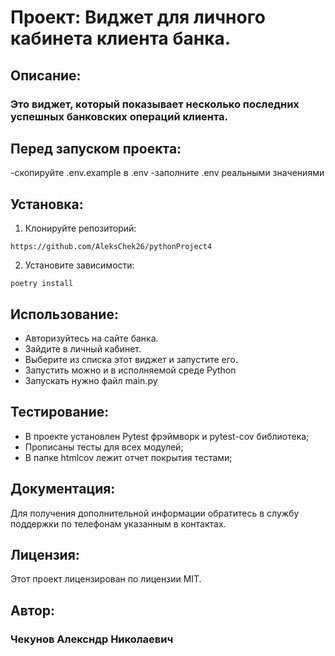 # Проект: Виджет для личного кабинета клиента банка.

## Описание:

###  Это виджет, который показывает несколько последних успешных банковских операций клиента.

## Перед запуском проекта:

  -скопируйте .env.example в .env
  -заполните .env реальными значениями

## Установка:
  1. Клонируйте репозиторий:

    https://github.com/AleksChek26/pythonProject4

  2. Установите зависимости:

    poetry install

## Использование:
  - Авторизуйтесь на сайте банка.
  - Зайдите в личный кабинет.
  - Выберите из списка этот виджет и запустите его.
  - Запустить можно и в исполняемой среде Python
  - Запускать нужно файл main.py
  
## Тестирование:
  - В проекте установлен Pytest фрэймворк и pytest-cov библиотека; 
  - Прописаны тесты для всех модулей;
  - В папке htmlcov лежит отчет покрытия тестами;

## Документация:
  Для получения дополнительной информации обратитесь в службу поддержки по телефонам указанным в контактах.
  
## Лицензия:
  Этот проект лицензирован по лицензии MIT.
  
## Автор:

### Чекунов Алексндр Николаевич
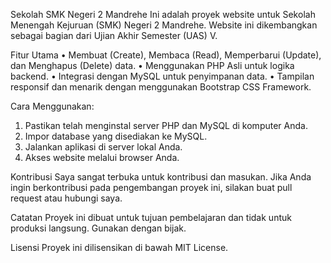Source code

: Sekolah SMK Negeri 2 Mandrehe
Ini adalah proyek website untuk Sekolah Menengah Kejuruan (SMK) Negeri 2 Mandrehe. Website ini dikembangkan sebagai bagian dari Ujian Akhir Semester (UAS) V.

Fitur Utama
• Membuat (Create), Membaca (Read), Memperbarui (Update), dan Menghapus (Delete) data.
• Menggunakan PHP Asli untuk logika backend.
• Integrasi dengan MySQL untuk penyimpanan data.
• Tampilan responsif dan menarik dengan menggunakan Bootstrap CSS Framework.

Cara Menggunakan:
1. Pastikan telah menginstal server PHP dan MySQL di komputer Anda.
2. Impor database yang disediakan ke MySQL.
3. Jalankan aplikasi di server lokal Anda.
4. Akses website melalui browser Anda.

Kontribusi
Saya sangat terbuka untuk kontribusi dan masukan. Jika Anda ingin berkontribusi pada pengembangan proyek ini, silakan buat pull request atau hubungi saya.

Catatan
Proyek ini dibuat untuk tujuan pembelajaran dan tidak untuk produksi langsung. Gunakan dengan bijak.

Lisensi
Proyek ini dilisensikan di bawah MIT License.



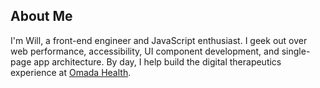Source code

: ## About Me

I'm Will, a front-end engineer and JavaScript enthusiast. I geek out over web
performance, accessibility, UI component development, and single-page app
architecture. By day, I help build the digital therapeutics experience at [Omada
Health][omada].

[omada]: https://www.omadahealth.com/
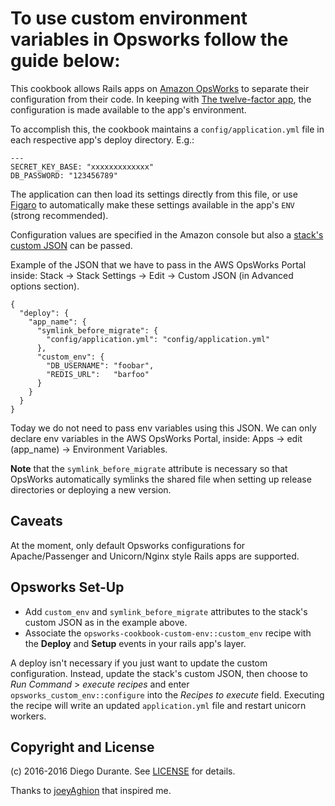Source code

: To use custom environment variables in Opsworks follow the guide below:
===================

This cookbook allows Rails apps on [Amazon OpsWorks](http://aws.amazon.com/opsworks/) to separate their configuration from their code. In keeping with [The twelve-factor app](http://www.12factor.net/config), the configuration is made available to the app's environment.

To accomplish this, the cookbook maintains a `config/application.yml` file in each respective app's deploy directory. E.g.:

    ---
    SECRET_KEY_BASE: "xxxxxxxxxxxxx"
    DB_PASSWORD: "123456789"

The application can then load its settings directly from this file, or use [Figaro](https://github.com/laserlemon/figaro) to automatically make these settings available in the app's `ENV` (strong recommended).

Configuration values are specified in the Amazon console but also a [stack's custom JSON](http://docs.aws.amazon.com/opsworks/latest/userguide/workingstacks-json.html) can be passed.

Example of the JSON that we have to pass in the AWS OpsWorks Portal inside: Stack -> Stack Settings -> Edit -> Custom JSON (in Advanced options section).

    {  
      "deploy": {
        "app_name": {
          "symlink_before_migrate": {
            "config/application.yml": "config/application.yml"
          },
          "custom_env": {
            "DB_USERNAME": "foobar",
            "REDIS_URL":   "barfoo"
          }
        }
      }
    }

Today we do not need to pass env variables using this JSON. We can only declare env variables in the AWS OpsWorks Portal, inside: Apps -> edit (app_name) -> Environment Variables.

**Note** that the `symlink_before_migrate` attribute is necessary so that OpsWorks automatically symlinks the shared file when setting up release directories or deploying a new version.


Caveats
-------

At the moment, only default Opsworks configurations for Apache/Passenger and Unicorn/Nginx style Rails apps are supported.


Opsworks Set-Up
---------------

* Add `custom_env` and `symlink_before_migrate` attributes to the stack's custom JSON as in the example above.
* Associate the `opsworks-cookbook-custom-env::custom_env` recipe with the **Deploy** and **Setup** events in your rails app's layer.

A deploy isn't necessary if you just want to update the custom configuration. Instead, update the stack's custom JSON, then choose to _Run Command_ > _execute recipes_ and enter `opsworks_custom_env::configure` into the _Recipes to execute_ field. Executing the recipe will write an updated `application.yml` file and restart unicorn workers.

Copyright and License
-------

(c) 2016-2016 Diego Durante. See [LICENSE](LICENSE) for details.

Thanks to [joeyAghion](https://github.com/joeyAghion/opsworks_custom_env) that inspired me.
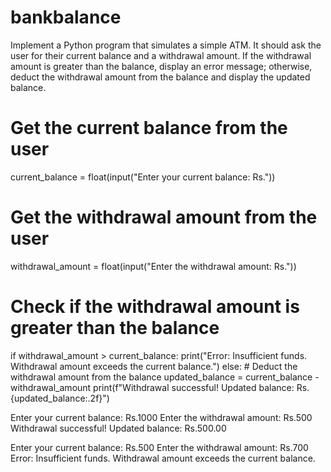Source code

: # bankbalance
Implement a Python program that simulates a simple ATM. It should ask the user for their current balance and a withdrawal amount. If the withdrawal amount is greater than the balance, display an error message; otherwise, deduct the withdrawal amount from the balance and display the updated balance.
# Get the current balance from the user
current_balance = float(input("Enter your current balance: Rs."))

# Get the withdrawal amount from the user
withdrawal_amount = float(input("Enter the withdrawal amount: Rs."))

# Check if the withdrawal amount is greater than the balance
if withdrawal_amount > current_balance:
    print("Error: Insufficient funds. Withdrawal amount exceeds the current balance.")
else:
    # Deduct the withdrawal amount from the balance
    updated_balance = current_balance - withdrawal_amount
    print(f"Withdrawal successful! Updated balance: Rs.{updated_balance:.2f}")



Enter your current balance: Rs.1000
Enter the withdrawal amount: Rs.500
Withdrawal successful! Updated balance: Rs.500.00

Enter your current balance: Rs.500
Enter the withdrawal amount: Rs.700
Error: Insufficient funds. Withdrawal amount exceeds the current balance.
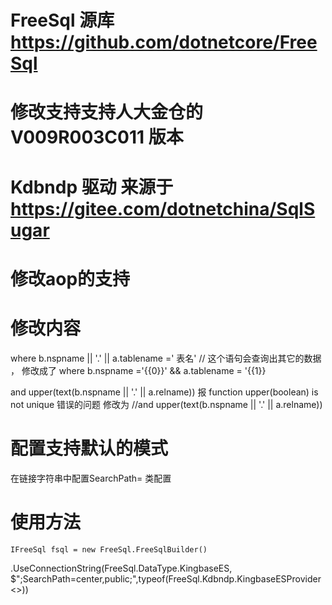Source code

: # FreeSql 源库 https://github.com/dotnetcore/FreeSql



# 修改支持支持人大金仓的V009R003C011 版本
# Kdbndp 驱动 来源于 https://gitee.com/dotnetchina/SqlSugar
# 修改aop的支持
# 修改内容
 where b.nspname || '.' || a.tablename =' 表名'   // 这个语句会查询出其它的数据 ， 修改成了 where b.nspname ='{{0}}' && a.tablename = '{{1}}

 and upper(text(b.nspname || '.' || a.relname))  报 function upper(boolean) is not unique 错误的问题  修改为 //and upper(text(b.nspname || '.' || a.relname))

 # 配置支持默认的模式
 在链接字符串中配置SearchPath= 类配置
 
 
# 使用方法
    IFreeSql fsql = new FreeSql.FreeSqlBuilder()
.UseConnectionString(FreeSql.DataType.KingbaseES, $";SearchPath=center,public;",typeof(FreeSql.Kdbndp.KingbaseESProvider<>))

□ □ □ □

» Exercise:
Would you return the whole listing above exactly as written, skipping any image?

» Answer below:
 # Проект: Виджет для личного кабинета клиента банка.

## Описание:

###  Это виджет, который показывает несколько последних успешных банковских операций клиента.

## Перед запуском проекта:

  -скопируйте .env.example в .env
  -заполните .env реальными значениями

## Установка:
  1. Клонируйте репозиторий:

    https://github.com/AleksChek26/pythonProject4

  2. Установите зависимости:

    poetry install

## Использование:
  - Авторизуйтесь на сайте банка.
  - Зайдите в личный кабинет.
  - Выберите из списка этот виджет и запустите его.
  - Запустить можно и в исполняемой среде Python
  - Запускать нужно файл main.py
  
## Тестирование:
  - В проекте установлен Pytest фрэймворк и pytest-cov библиотека; 
  - Прописаны тесты для всех модулей;
  - В папке htmlcov лежит отчет покрытия тестами;

## Документация:
  Для получения дополнительной информации обратитесь в службу поддержки по телефонам указанным в контактах.
  
## Лицензия:
  Этот проект лицензирован по лицензии MIT.
  
## Автор:

### Чекунов Алексндр Николаевич
Source code

: Sekolah SMK Negeri 2 Mandrehe
Ini adalah proyek website untuk Sekolah Menengah Kejuruan (SMK) Negeri 2 Mandrehe. Website ini dikembangkan sebagai bagian dari Ujian Akhir Semester (UAS) V.

Fitur Utama
• Membuat (Create), Membaca (Read), Memperbarui (Update), dan Menghapus (Delete) data.
• Menggunakan PHP Asli untuk logika backend.
• Integrasi dengan MySQL untuk penyimpanan data.
• Tampilan responsif dan menarik dengan menggunakan Bootstrap CSS Framework.

Cara Menggunakan:
1. Pastikan telah menginstal server PHP dan MySQL di komputer Anda.
2. Impor database yang disediakan ke MySQL.
3. Jalankan aplikasi di server lokal Anda.
4. Akses website melalui browser Anda.

Kontribusi
Saya sangat terbuka untuk kontribusi dan masukan. Jika Anda ingin berkontribusi pada pengembangan proyek ini, silakan buat pull request atau hubungi saya.

Catatan
Proyek ini dibuat untuk tujuan pembelajaran dan tidak untuk produksi langsung. Gunakan dengan bijak.

Lisensi
Proyek ini dilisensikan di bawah MIT License.



Source code

: ## About Me

I'm Will, a front-end engineer and JavaScript enthusiast. I geek out over web
performance, accessibility, UI component development, and single-page app
architecture. By day, I help build the digital therapeutics experience at [Omada
Health][omada].

[omada]: https://www.omadahealth.com/
Source code

: To use custom environment variables in Opsworks follow the guide below:
===================

This cookbook allows Rails apps on [Amazon OpsWorks](http://aws.amazon.com/opsworks/) to separate their configuration from their code. In keeping with [The twelve-factor app](http://www.12factor.net/config), the configuration is made available to the app's environment.

To accomplish this, the cookbook maintains a `config/application.yml` file in each respective app's deploy directory. E.g.:

    ---
    SECRET_KEY_BASE: "xxxxxxxxxxxxx"
    DB_PASSWORD: "123456789"

The application can then load its settings directly from this file, or use [Figaro](https://github.com/laserlemon/figaro) to automatically make these settings available in the app's `ENV` (strong recommended).

Configuration values are specified in the Amazon console but also a [stack's custom JSON](http://docs.aws.amazon.com/opsworks/latest/userguide/workingstacks-json.html) can be passed.

Example of the JSON that we have to pass in the AWS OpsWorks Portal inside: Stack -> Stack Settings -> Edit -> Custom JSON (in Advanced options section).

    {  
      "deploy": {
        "app_name": {
          "symlink_before_migrate": {
            "config/application.yml": "config/application.yml"
          },
          "custom_env": {
            "DB_USERNAME": "foobar",
            "REDIS_URL":   "barfoo"
          }
        }
      }
    }

Today we do not need to pass env variables using this JSON. We can only declare env variables in the AWS OpsWorks Portal, inside: Apps -> edit (app_name) -> Environment Variables.

**Note** that the `symlink_before_migrate` attribute is necessary so that OpsWorks automatically symlinks the shared file when setting up release directories or deploying a new version.


Caveats
-------

At the moment, only default Opsworks configurations for Apache/Passenger and Unicorn/Nginx style Rails apps are supported.


Opsworks Set-Up
---------------

* Add `custom_env` and `symlink_before_migrate` attributes to the stack's custom JSON as in the example above.
* Associate the `opsworks-cookbook-custom-env::custom_env` recipe with the **Deploy** and **Setup** events in your rails app's layer.

A deploy isn't necessary if you just want to update the custom configuration. Instead, update the stack's custom JSON, then choose to _Run Command_ > _execute recipes_ and enter `opsworks_custom_env::configure` into the _Recipes to execute_ field. Executing the recipe will write an updated `application.yml` file and restart unicorn workers.

Copyright and License
-------

(c) 2016-2016 Diego Durante. See [LICENSE](LICENSE) for details.

Thanks to [joeyAghion](https://github.com/joeyAghion/opsworks_custom_env) that inspired me.
Source code

: # bankbalance
Implement a Python program that simulates a simple ATM. It should ask the user for their current balance and a withdrawal amount. If the withdrawal amount is greater than the balance, display an error message; otherwise, deduct the withdrawal amount from the balance and display the updated balance.
# Get the current balance from the user
current_balance = float(input("Enter your current balance: Rs."))

# Get the withdrawal amount from the user
withdrawal_amount = float(input("Enter the withdrawal amount: Rs."))

# Check if the withdrawal amount is greater than the balance
if withdrawal_amount > current_balance:
    print("Error: Insufficient funds. Withdrawal amount exceeds the current balance.")
else:
    # Deduct the withdrawal amount from the balance
    updated_balance = current_balance - withdrawal_amount
    print(f"Withdrawal successful! Updated balance: Rs.{updated_balance:.2f}")



Enter your current balance: Rs.1000
Enter the withdrawal amount: Rs.500
Withdrawal successful! Updated balance: Rs.500.00

Enter your current balance: Rs.500
Enter the withdrawal amount: Rs.700
Error: Insufficient funds. Withdrawal amount exceeds the current balance.
Source code

: # FreeSql 源库 https://github.com/dotnetcore/FreeSql



# 修改支持支持人大金仓的V009R003C011 版本
# Kdbndp 驱动 来源于 https://gitee.com/dotnetchina/SqlSugar
# 修改aop的支持
# 修改内容
 where b.nspname || '.' || a.tablename =' 表名'   // 这个语句会查询出其它的数据 ， 修改成了 where b.nspname ='{{0}}' && a.tablename = '{{1}}

 and upper(text(b.nspname || '.' || a.relname))  报 function upper(boolean) is not unique 错误的问题  修改为 //and upper(text(b.nspname || '.' || a.relname))

 # 配置支持默认的模式
 在链接字符串中配置SearchPath= 类配置
 
 
# 使用方法
    IFreeSql fsql = new FreeSql.FreeSqlBuilder()
.UseConnectionString(FreeSql.DataType.KingbaseES, $";SearchPath=center,public;",typeof(FreeSql.Kdbndp.KingbaseESProvider<>))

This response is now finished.